Highlight: Shame vs. being known

Why is shame getting so much press these days? How is it that one single emotional state has seemingly propelled someone like Brene Brown to the heights of notoriety?

Shame carries with it fundamental features with which we are all quite familiar. First, it is primarily an emotional state that is embodied any time we experience it.

Shame is a deeply felt physical phenomenon, and not something we think in terms of actual words. Thus, its healing cannot simply be boiled down to ‘thinking’ differently about what we know to be true.

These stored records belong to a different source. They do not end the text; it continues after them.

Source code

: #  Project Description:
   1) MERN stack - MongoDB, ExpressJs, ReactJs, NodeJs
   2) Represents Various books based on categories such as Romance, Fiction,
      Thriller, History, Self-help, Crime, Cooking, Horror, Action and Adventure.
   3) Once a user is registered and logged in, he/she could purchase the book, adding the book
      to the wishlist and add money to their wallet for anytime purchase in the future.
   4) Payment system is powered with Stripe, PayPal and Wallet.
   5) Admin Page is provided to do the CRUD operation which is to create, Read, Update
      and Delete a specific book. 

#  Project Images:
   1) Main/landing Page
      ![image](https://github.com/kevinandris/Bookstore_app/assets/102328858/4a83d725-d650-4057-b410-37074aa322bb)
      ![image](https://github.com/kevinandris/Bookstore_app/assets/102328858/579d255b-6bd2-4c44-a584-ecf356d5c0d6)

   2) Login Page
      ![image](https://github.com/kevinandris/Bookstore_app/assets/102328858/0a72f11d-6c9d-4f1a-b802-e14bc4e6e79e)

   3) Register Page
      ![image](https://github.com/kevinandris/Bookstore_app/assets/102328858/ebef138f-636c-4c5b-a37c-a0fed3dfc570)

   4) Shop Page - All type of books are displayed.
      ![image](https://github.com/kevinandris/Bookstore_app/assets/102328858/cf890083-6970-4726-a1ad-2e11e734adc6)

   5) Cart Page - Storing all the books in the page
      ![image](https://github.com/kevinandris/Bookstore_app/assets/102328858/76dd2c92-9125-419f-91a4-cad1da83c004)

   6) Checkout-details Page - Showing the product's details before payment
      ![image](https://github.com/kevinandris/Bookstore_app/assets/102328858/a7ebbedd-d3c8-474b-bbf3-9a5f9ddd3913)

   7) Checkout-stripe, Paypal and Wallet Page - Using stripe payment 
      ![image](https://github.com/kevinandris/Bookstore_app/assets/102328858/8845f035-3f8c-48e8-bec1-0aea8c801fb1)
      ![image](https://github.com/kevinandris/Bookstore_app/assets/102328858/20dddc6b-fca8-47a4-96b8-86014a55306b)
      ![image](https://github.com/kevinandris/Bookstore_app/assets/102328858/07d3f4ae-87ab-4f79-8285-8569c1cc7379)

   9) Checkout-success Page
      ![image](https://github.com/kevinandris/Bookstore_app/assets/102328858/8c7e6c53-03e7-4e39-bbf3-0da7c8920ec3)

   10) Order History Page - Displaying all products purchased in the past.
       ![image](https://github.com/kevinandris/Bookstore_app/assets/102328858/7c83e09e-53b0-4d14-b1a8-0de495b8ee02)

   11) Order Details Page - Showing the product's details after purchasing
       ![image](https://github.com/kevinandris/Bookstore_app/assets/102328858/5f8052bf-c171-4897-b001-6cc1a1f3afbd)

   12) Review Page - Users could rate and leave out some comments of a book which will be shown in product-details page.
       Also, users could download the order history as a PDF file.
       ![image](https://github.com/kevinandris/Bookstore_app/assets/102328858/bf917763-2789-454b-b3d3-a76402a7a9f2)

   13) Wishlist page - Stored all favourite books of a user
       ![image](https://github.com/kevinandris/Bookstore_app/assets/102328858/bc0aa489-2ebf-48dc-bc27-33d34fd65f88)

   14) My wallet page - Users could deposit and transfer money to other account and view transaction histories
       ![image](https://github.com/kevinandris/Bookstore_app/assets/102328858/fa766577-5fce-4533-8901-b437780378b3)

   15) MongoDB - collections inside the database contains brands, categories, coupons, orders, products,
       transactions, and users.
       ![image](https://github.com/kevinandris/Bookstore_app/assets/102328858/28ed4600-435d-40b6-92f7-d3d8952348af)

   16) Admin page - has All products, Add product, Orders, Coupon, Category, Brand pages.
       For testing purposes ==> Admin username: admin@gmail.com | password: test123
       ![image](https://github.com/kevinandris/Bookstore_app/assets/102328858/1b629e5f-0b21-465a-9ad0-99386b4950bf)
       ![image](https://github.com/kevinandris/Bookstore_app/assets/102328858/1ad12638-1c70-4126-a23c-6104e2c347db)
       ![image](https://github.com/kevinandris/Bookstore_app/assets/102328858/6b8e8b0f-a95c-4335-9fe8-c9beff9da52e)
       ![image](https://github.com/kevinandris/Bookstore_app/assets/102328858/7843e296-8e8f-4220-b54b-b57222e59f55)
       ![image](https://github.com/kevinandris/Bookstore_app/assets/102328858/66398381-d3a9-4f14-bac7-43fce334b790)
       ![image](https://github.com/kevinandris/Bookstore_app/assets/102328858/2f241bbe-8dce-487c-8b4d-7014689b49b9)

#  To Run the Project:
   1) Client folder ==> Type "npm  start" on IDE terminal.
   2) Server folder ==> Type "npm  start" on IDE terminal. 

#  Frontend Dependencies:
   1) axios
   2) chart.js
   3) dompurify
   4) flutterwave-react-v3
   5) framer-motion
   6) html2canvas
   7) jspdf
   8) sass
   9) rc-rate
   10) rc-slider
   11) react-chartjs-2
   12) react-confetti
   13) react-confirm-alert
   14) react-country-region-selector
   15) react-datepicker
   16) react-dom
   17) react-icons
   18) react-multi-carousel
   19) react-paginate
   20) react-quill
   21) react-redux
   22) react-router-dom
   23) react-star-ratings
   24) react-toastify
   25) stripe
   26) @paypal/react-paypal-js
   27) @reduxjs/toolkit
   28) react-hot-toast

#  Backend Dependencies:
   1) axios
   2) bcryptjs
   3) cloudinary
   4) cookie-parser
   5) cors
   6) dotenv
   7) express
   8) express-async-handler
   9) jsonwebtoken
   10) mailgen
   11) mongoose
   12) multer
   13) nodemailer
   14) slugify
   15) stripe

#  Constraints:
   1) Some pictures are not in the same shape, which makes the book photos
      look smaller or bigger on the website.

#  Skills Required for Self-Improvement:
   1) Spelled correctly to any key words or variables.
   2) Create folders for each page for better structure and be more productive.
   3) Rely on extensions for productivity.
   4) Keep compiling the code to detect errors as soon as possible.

Shame is characterized by its tendency to induce hiding on our part. I mean, who really wants to be seen when we are so convinced that our appearance—especially those parts of us that feel weak, broken, or needy—is so awful.

Our hiding begins literally with our turning away and averting our gaze physically, and ends with our keeping as many parts of our pathos out of the sight lines of others and ourselves.

No one in their right mind would ever choose to turn the light on to expose the shame they feel. That would be…too shaming.

But of course we know that, not only the healing of shame, but being liberated to new creative heights, begins with bringing into the light the very part of us that screams to keep us in the dark.

It turns out, then, that the very thing we are, in our worst seasons of shame, most terrified of—exposure—is where we must turn if liberation from shame is what we really want.

If the freedom to live as we were made to live is what we most deeply desire—if flourishing in communities of goodness and beauty is the hunger that our soul most longs to be satiated—we must reveal our shame at its very root.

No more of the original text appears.